| Exercise description |
Instruction for the data below: set down exactly the lines from the line with "The most common" to the line with "and it will look", inclusive, and no others.

| Material for this task |
==============================
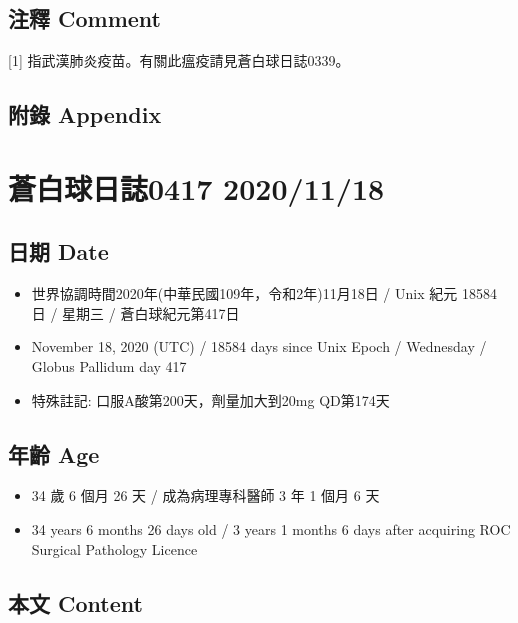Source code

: \documentclass[
]{article}
\providecommand{\tightlist}{%
  \setlength{\itemsep}{0pt}\setlength{\parskip}{0pt}}
\begin{document}
\hypertarget{ux6ce8ux91cb-comment-12}{%
\subsection{注釋 Comment}\label{ux6ce8ux91cb-comment-12}}

{[}1{]} 指武漢肺炎疫苗。有關此瘟疫請見蒼白球日誌0339。

\hypertarget{ux9644ux9304-appendix-12}{%
\subsection{附錄 Appendix}\label{ux9644ux9304-appendix-12}}

\hypertarget{ux84bcux767dux7403ux65e5ux8a8c0417-20201118}{%
\section{蒼白球日誌0417
2020/11/18}\label{ux84bcux767dux7403ux65e5ux8a8c0417-20201118}}

\hypertarget{ux65e5ux671f-date-13}{%
\subsection{日期 Date}\label{ux65e5ux671f-date-13}}

\begin{itemize}
\tightlist
\item
  世界協調時間2020年(中華民國109年，令和2年)11月18日 / Unix 紀元 18584
  日 / 星期三 / 蒼白球紀元第417日
\item
  November 18, 2020 (UTC) / 18584 days since Unix Epoch / Wednesday /
  Globus Pallidum day 417
\item
  特殊註記: 口服A酸第200天，劑量加大到20mg QD第174天
\end{itemize}

\hypertarget{ux5e74ux9f61-age-13}{%
\subsection{年齡 Age}\label{ux5e74ux9f61-age-13}}

\begin{itemize}
\tightlist
\item
  34 歲 6 個月 26 天 / 成為病理專科醫師 3 年 1 個月 6 天
\item
  34 years 6 months 26 days old / 3 years 1 months 6 days after
  acquiring ROC Surgical Pathology Licence
\end{itemize}

\hypertarget{ux672cux6587-content-13}{%
\subsection{本文 Content}\label{ux672cux6587-content-13}}
\end{document}
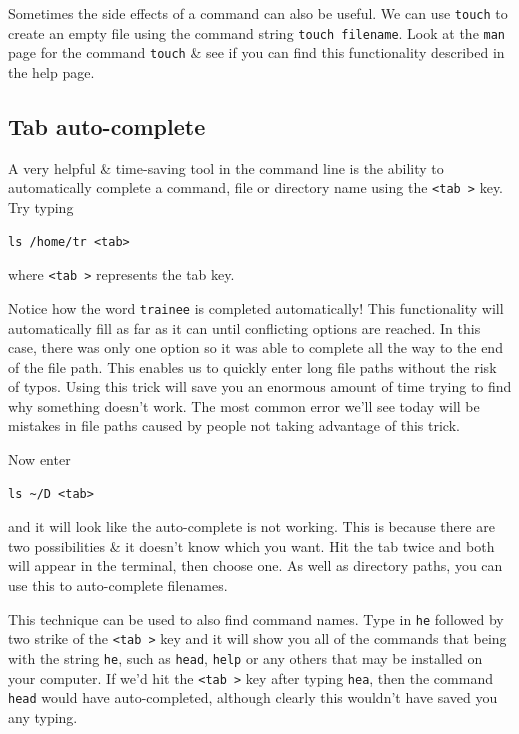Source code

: \documentclass[a4paper,12pt,twoside]{memoir}
\begin{document}
\begin{bonus}
Sometimes the side effects of a command can also be useful. 
We can use \texttt{touch} to create an empty file using the command string \texttt{touch filename}.
Look at the \texttt{man} page for the command \texttt{touch} \& see if you can find this functionality described in the help page. \\
\end{bonus}

\subsection{Tab auto-complete}
\begin{steps}
A very helpful \& time-saving tool in the command line is the ability to automatically complete a command, file or directory name using the \texttt{\textless tab \textgreater} key.
Try typing 
\begin{lstlisting}
ls /home/tr <tab>
\end{lstlisting}
where \texttt{\textless tab \textgreater} represents the tab key.
\end{steps}
\begin{information}
Notice how the word \texttt{trainee} is completed automatically!
This functionality will automatically fill as far as it can until conflicting options are reached.
In this case, there was only one option so it was able to complete all the way to the end of the file path. 
This enables us to quickly enter long file paths without the risk of typos. 
Using this trick will save you an enormous amount of time trying to find why something doesn't work.
The most common error we'll see today will be mistakes in file paths caused by people not taking advantage of this trick.\\
\end{information}

\begin{steps}
Now enter
\begin{lstlisting}
ls ~/D <tab>
\end{lstlisting}
and it will look like the auto-complete is not working.
This is because there are two possibilities \& it doesn't know which you want.
Hit the tab twice and both will appear in the terminal, then choose one.
As well as directory paths, you can use this to auto-complete filenames.
\end{steps}

\begin{advanced}
This technique can be used to also find command names.
Type in \texttt{he} followed by two strike of the \texttt{\textless tab \textgreater} key and it will show you all of the commands that being with the string \texttt{he}, such as \texttt{head}, \texttt{help} or any others that may be installed on your computer.
If we'd hit the \texttt{\textless tab \textgreater} key after typing \texttt{hea}, then the command \texttt{head} would have auto-completed, although clearly this wouldn't have saved you any typing.
\end{advanced}
\end{document}
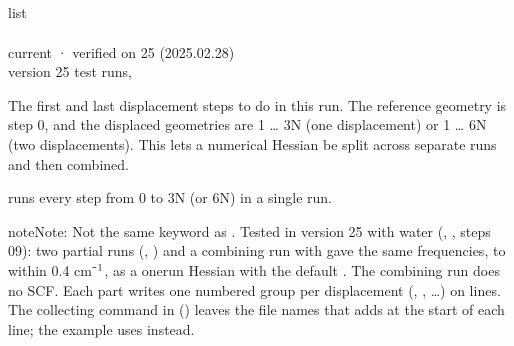 \documentclass[letterpaper,10pt,english,openany,oneside]{sphinxmanual}
\begin{document}
\subsection{}
\label{\detokenize{reference/d2edr2:steps}}\label{\detokenize{reference/d2edr2:d2edr2-steps}}
\ignorespaces 
\sphinxAtStartPar
{} list\\
 \\
 current · verified on 25 (2025.02.28)\\
 version 25 test runs, 

\sphinxAtStartPar
The first and last displacement steps to do in this run. The reference geometry is step 0, and the displaced
geometries are 1 … 3N (one displacement) or 1 … 6N (two displacements). This lets a numerical Hessian be split
across separate runs and then combined.

\sphinxAtStartPar
{}  runs every step from 0 to 3N (or 6N) in a single run.

\begin{sphinxadmonition}{note}{Note:}
\sphinxAtStartPar
Not the same keyword as . Tested in version 25 with water (, , steps 0\textendash{}9):
two partial runs (, ) and a combining run with  gave the same
frequencies, to within 0.4 cm⁻\(\sp{\text{1}}\), as a one\sphinxhyphen{}run Hessian with the default . The combining run does no
SCF. Each part writes one numbered group per displacement (, , …) on  lines. The collecting command in 
() leaves the file names that  adds at the start of each line;
the example uses  instead.
\end{sphinxadmonition}
\end{document}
==============================
| Final answer |
The most common error we'll see today will be mistakes in file paths caused by people not taking advantage of this trick.\\
\end{information}

\begin{steps}
Now enter
\begin{lstlisting}
ls ~/D <tab>
\end{lstlisting}
and it will look like the auto-complete is not working.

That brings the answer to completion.